Task requirements: Only lines with the word "default" belong in the answer; copy them from the records below.

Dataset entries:
BEGIN
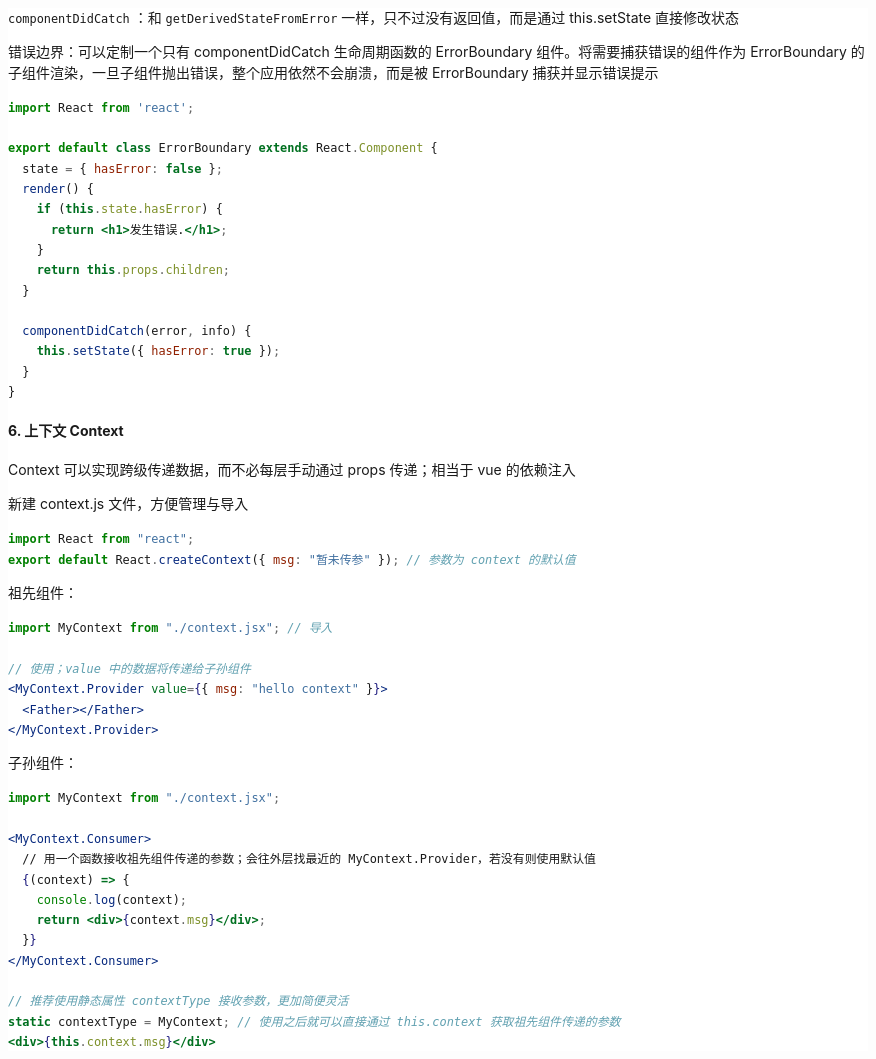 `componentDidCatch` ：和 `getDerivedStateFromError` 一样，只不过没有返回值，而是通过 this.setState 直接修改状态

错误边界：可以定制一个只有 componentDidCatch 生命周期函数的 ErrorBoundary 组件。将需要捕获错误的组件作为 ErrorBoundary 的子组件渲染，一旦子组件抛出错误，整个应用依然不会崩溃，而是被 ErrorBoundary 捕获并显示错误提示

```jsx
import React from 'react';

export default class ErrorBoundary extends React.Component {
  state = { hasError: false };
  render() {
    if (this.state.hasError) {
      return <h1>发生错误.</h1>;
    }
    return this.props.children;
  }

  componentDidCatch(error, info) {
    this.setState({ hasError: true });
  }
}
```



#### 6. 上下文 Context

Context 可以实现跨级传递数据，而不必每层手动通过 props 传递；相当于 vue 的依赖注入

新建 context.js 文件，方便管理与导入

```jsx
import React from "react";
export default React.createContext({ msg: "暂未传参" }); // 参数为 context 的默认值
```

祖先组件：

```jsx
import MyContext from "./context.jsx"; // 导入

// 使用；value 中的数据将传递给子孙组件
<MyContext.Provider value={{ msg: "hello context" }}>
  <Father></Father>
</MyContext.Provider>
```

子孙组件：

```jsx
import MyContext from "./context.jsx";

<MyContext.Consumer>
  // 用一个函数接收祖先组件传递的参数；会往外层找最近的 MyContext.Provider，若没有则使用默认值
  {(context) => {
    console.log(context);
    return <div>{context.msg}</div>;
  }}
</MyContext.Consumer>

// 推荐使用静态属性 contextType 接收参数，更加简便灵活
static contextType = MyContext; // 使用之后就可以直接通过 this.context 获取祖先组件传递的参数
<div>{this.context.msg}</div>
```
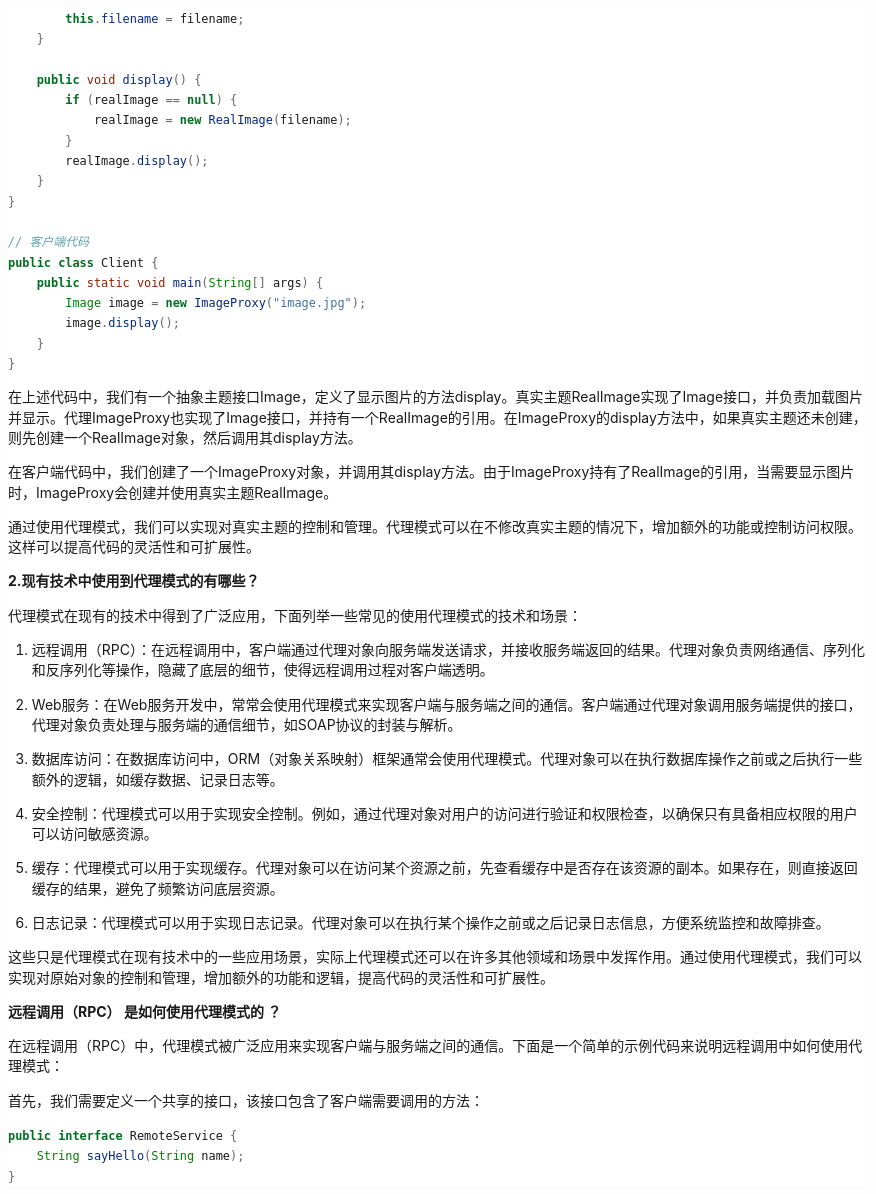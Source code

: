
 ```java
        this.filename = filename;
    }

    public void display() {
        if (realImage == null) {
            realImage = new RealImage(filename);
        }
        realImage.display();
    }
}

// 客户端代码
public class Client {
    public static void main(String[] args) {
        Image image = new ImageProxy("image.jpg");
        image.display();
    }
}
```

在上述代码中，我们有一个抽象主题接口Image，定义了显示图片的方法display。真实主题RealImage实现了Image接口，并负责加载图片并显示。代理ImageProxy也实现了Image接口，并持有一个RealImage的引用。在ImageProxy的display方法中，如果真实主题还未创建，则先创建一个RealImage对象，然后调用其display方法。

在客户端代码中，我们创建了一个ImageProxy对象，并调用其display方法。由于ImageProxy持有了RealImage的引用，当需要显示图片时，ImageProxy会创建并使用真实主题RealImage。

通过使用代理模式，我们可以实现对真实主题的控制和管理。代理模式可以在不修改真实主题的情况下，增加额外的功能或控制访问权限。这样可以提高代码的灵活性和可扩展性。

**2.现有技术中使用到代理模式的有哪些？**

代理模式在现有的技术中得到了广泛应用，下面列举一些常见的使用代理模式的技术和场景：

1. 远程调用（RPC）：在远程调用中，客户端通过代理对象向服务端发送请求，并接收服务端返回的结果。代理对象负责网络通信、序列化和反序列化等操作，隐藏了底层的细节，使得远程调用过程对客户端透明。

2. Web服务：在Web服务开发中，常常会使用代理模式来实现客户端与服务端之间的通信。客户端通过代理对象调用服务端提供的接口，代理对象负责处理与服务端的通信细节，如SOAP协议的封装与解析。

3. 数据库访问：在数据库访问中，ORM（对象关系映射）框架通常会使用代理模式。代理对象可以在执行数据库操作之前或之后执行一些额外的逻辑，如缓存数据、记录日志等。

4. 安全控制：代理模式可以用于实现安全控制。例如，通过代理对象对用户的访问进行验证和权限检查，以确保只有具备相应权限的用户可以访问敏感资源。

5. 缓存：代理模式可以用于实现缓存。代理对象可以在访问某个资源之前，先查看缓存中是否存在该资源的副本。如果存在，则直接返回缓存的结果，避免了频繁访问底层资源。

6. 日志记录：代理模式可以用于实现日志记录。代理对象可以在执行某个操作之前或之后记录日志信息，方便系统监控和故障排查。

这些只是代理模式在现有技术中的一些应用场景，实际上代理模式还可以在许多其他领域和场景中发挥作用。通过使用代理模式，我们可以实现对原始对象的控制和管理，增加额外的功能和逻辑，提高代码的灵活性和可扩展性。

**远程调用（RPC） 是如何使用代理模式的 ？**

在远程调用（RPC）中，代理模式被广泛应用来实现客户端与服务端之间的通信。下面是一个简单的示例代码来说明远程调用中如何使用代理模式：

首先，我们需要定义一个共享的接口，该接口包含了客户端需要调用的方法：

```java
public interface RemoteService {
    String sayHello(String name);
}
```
END
BEGIN
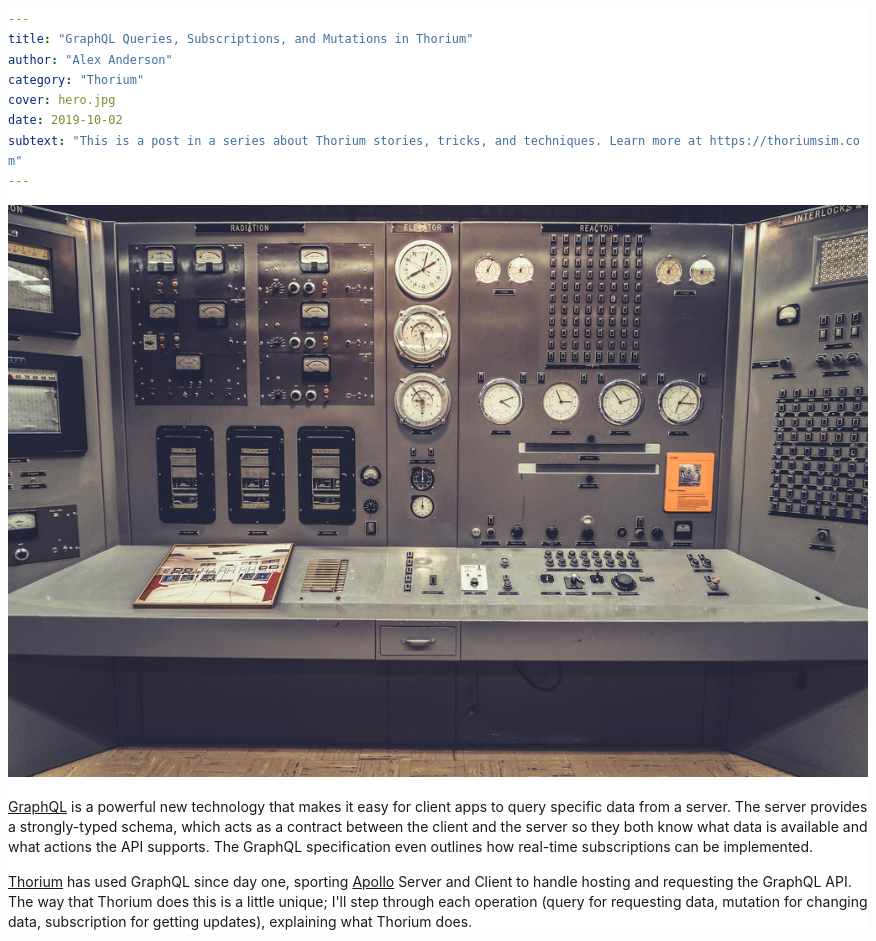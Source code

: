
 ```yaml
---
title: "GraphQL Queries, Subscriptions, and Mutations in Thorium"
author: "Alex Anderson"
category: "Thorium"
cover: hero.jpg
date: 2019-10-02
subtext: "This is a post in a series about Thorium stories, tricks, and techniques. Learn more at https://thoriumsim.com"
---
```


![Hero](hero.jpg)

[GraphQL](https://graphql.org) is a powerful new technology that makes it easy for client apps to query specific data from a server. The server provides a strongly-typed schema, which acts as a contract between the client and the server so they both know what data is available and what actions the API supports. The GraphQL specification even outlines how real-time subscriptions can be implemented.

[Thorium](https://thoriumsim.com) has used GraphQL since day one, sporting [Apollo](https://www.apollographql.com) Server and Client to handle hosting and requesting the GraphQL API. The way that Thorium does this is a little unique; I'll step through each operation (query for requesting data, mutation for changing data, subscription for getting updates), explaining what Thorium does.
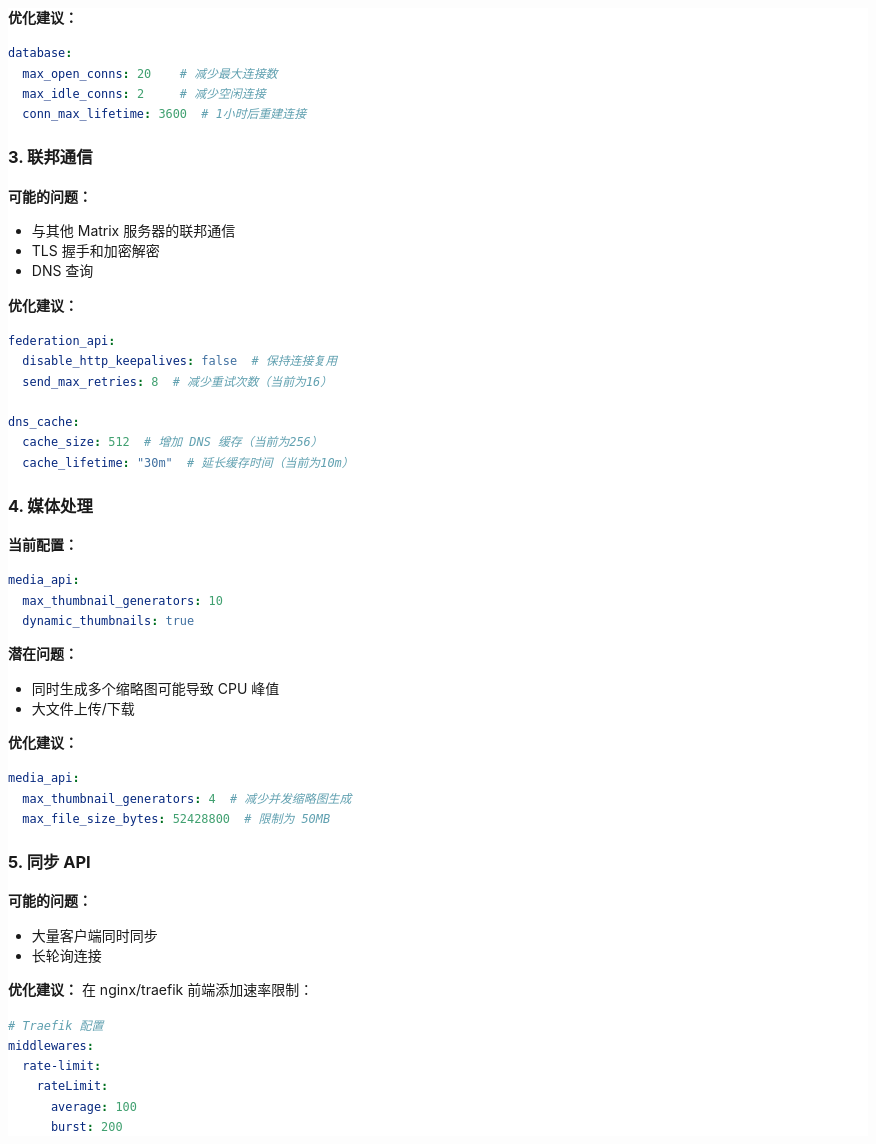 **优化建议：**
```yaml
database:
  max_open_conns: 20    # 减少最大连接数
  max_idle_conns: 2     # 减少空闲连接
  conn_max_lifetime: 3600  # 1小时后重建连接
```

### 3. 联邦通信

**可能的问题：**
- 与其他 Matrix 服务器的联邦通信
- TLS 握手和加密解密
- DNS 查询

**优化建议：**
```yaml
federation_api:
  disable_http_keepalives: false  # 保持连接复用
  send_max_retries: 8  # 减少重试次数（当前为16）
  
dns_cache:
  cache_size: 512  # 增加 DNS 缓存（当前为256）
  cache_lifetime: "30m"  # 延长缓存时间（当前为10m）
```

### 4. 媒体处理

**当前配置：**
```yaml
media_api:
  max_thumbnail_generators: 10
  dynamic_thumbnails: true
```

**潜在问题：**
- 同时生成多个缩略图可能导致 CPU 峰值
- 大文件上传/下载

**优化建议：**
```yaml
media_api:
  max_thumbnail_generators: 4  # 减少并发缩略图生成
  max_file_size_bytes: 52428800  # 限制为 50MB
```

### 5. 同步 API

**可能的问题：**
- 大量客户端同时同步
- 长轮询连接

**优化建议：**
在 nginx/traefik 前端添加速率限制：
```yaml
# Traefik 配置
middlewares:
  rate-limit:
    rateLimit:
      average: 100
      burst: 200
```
END
Answer to this problem:
export default class ErrorBoundary extends React.Component {
export default React.createContext({ msg: "暂未传参" }); // 参数为 context 的默认值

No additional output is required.